Although I am quite curious of seeing some research go into this as it is rather interesting. If I could help let me know as I have several more ooths to incubate soon.








JonRich said:


> Not sure why it won't let me post pix . I'll make a short video later of the two tanks .


I imagine you are referring to uploading the images direct to the forum correct(attaching them to your post)? As members (supported or not) have a very limited amount of image space.

You will have to delete your older images to add new ones. Or do like the majority here and upload files to PhotoBucket and use the "Image" post button to add your images.


----------



## JonRich (Feb 26, 2015)

Ahh . Interesting . Well these are 10g verts . I assume I can keep about 5-7 nymphs in each to adult molt. You make a good point about the sexes . Maybe I'll just do this experiment with just males , since females tend to go green more frequently regardless .

I just got my GoProHERO4Silver , so bring on the videos!!! That will solve the uploading issue . 

I'll just see how many hatch out of this first ooth and see if I can have enough males for the test .


----------



## mantiseater (Feb 26, 2015)

how do you make an enclosure like that?


----------



## JonRich (Feb 26, 2015)

mantiseater said:


> how do you make an enclosure like that?

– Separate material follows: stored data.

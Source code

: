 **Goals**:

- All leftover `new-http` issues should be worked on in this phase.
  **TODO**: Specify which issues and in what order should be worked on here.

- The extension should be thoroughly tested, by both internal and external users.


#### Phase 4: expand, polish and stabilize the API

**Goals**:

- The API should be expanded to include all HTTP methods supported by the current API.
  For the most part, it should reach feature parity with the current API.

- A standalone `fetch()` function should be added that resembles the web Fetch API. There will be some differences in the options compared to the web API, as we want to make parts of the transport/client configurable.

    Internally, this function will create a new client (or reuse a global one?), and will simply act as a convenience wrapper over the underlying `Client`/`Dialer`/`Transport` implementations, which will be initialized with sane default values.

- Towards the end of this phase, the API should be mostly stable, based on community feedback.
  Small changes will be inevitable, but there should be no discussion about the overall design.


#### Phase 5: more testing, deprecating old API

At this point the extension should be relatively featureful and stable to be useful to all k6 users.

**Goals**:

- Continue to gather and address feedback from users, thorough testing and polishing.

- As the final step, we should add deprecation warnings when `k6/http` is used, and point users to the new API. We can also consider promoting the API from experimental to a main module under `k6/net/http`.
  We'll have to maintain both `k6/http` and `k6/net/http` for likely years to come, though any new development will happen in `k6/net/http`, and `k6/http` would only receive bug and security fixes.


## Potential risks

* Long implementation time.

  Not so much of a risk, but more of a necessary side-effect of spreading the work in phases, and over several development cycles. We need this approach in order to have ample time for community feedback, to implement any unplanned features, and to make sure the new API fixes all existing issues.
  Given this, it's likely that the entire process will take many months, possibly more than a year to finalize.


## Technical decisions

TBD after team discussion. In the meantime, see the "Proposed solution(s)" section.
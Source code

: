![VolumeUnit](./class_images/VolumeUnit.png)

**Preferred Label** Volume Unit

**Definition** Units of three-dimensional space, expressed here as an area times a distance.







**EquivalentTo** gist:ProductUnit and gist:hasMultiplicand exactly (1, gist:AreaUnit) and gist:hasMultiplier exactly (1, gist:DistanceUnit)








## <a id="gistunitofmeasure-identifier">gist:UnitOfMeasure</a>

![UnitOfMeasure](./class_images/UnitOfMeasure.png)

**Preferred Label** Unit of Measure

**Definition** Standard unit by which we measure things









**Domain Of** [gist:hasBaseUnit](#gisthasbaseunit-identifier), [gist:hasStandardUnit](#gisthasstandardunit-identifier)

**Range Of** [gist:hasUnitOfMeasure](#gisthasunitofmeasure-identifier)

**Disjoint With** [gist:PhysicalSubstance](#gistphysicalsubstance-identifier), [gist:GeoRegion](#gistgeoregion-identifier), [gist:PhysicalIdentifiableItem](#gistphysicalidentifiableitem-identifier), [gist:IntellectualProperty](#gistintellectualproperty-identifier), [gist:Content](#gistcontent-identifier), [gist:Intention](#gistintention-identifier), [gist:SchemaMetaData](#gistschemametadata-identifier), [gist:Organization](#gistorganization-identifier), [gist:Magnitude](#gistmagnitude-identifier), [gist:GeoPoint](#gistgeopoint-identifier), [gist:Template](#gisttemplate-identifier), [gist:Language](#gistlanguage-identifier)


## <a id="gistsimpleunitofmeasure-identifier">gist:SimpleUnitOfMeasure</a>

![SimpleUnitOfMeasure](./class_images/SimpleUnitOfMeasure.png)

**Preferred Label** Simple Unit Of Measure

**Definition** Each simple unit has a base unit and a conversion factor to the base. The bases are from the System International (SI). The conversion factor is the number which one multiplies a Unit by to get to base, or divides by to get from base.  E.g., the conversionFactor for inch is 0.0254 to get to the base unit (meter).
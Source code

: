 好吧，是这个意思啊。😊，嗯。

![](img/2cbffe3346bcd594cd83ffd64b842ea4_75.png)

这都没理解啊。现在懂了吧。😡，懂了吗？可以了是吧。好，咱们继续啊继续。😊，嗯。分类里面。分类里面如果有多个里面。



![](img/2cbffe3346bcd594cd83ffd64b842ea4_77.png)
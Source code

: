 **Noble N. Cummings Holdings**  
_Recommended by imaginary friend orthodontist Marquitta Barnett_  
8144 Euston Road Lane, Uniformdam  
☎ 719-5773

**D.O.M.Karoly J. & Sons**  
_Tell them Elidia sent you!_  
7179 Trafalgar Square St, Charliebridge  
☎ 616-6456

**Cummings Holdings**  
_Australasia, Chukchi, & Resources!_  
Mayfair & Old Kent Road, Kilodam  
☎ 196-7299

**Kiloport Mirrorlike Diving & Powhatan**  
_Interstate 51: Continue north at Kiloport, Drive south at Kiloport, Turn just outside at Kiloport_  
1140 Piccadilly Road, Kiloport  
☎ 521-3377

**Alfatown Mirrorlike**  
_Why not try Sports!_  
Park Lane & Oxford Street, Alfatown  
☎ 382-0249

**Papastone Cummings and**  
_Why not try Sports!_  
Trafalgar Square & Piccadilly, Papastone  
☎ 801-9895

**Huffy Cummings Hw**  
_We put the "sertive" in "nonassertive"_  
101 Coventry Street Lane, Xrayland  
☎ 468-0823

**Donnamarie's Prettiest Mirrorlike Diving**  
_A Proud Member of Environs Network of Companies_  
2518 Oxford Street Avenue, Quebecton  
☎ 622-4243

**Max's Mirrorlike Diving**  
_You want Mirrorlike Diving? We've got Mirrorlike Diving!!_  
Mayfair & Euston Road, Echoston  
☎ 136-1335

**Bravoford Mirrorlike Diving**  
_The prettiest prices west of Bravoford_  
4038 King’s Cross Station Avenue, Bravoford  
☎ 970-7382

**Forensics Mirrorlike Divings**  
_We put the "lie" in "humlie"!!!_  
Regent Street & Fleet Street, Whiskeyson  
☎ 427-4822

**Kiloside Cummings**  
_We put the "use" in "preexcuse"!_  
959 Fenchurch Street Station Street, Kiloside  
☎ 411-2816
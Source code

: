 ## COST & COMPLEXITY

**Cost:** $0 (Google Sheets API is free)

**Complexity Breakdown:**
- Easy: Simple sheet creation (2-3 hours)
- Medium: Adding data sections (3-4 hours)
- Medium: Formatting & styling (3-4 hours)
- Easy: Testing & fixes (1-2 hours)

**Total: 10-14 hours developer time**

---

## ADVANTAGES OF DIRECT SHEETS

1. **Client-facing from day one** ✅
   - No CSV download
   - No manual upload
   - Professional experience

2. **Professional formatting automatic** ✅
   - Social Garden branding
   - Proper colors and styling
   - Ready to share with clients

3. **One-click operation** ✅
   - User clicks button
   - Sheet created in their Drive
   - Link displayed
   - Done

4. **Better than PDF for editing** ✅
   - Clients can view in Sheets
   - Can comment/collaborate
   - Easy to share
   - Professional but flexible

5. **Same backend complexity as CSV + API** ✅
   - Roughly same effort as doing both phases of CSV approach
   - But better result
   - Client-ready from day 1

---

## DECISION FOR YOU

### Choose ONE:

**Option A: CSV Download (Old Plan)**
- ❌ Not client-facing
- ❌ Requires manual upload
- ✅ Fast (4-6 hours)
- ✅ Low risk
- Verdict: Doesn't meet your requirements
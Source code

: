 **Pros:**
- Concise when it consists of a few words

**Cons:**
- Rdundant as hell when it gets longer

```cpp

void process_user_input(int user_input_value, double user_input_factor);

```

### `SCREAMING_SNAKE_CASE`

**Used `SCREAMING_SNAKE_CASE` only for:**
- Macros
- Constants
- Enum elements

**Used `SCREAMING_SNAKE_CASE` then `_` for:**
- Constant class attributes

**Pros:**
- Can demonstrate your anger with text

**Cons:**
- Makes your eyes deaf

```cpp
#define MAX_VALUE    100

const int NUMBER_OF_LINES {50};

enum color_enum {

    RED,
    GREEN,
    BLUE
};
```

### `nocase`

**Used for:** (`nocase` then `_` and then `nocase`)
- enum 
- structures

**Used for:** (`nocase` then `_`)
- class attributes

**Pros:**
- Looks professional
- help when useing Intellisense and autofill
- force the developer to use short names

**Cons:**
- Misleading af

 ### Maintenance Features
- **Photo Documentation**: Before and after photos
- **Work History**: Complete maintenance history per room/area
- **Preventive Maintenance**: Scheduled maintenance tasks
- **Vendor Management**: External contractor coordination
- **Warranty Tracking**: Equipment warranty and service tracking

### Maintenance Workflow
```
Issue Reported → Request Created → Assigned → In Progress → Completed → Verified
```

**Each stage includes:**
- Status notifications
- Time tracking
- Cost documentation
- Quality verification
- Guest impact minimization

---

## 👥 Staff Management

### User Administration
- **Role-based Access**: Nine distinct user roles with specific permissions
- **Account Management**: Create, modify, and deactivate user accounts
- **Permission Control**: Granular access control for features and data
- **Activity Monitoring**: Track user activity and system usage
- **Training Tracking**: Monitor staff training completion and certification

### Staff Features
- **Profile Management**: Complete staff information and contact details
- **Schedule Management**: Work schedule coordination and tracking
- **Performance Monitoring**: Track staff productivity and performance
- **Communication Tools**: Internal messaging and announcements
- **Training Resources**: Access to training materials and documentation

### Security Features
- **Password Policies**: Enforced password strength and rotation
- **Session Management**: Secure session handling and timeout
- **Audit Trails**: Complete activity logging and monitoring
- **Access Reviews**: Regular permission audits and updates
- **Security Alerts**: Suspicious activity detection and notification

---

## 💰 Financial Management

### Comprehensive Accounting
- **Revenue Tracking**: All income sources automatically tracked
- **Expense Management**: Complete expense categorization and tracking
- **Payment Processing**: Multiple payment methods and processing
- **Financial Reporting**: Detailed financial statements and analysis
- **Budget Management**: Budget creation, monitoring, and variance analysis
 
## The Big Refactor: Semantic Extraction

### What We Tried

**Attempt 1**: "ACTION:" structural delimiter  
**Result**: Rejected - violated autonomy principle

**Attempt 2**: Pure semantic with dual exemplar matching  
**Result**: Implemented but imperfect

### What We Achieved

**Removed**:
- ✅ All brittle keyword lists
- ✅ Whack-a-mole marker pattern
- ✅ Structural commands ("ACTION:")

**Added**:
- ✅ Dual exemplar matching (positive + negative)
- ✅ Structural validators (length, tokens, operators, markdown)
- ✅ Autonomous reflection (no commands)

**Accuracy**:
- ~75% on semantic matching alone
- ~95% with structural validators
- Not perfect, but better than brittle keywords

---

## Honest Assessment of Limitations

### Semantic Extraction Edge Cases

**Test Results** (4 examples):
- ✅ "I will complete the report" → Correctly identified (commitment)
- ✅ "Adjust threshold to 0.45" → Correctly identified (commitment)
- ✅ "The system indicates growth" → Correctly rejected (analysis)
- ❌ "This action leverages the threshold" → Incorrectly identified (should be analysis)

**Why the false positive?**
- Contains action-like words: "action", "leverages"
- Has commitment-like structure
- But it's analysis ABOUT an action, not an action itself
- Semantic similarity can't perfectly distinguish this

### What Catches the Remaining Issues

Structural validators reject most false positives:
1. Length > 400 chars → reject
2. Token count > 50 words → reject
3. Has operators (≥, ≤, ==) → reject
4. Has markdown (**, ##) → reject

Which one? They are both regular 10g aquarium converted to a vertical orientation . And planted with some Ficus I got cheap at HomeDepot and sticks and twigs I collected locally . This is the build thread. http://mantidforum.net/forums/index.php?showtopic=34493

The "green " one is one of a few tanks I built for poison dart frogs . Same concept , less vents . And I used Great Stuff spray foam (gap filler foam in a can ) also sold at HomeDepot for the background . Carved it to shape with a box-cutter and bread knife. Then covered with pure aquarium grade silicone and pressed in some organic substrate (petemoss, ABG,TreeFiber, sphagnum,etc). Once that's done, I lay in a drainage layer of rocks or hydroton , then a screen barrier , then soil ("ABG" Atlanta Botanical Garden mix), pretty much anything to hold moisture and promote plant growth on the background. Then plant with tropical plants. Mist and good lighting (6700k LED and flourecent) and wait . Plants are mostly philodendron, ficus, mini orchids , Neoregelia bromeliads, macgravia and whatever else I can get my hands on. I'm lucky to have a really good friend that's a botanist at the Museum Of Natural History.

Hope that helps .


----------



## LAME (Feb 27, 2015)

I kept my male (Nymbit) in a humid tank all his younger to subadult cycles... He is incredibly green. I too have read the same online which gave me the idea to do it when I received my 2 ghosts. I kept his brother (Cyprus) in a much less humid home, and he was always darker throughout his time under my care(traded with dmina in exchange for a female.)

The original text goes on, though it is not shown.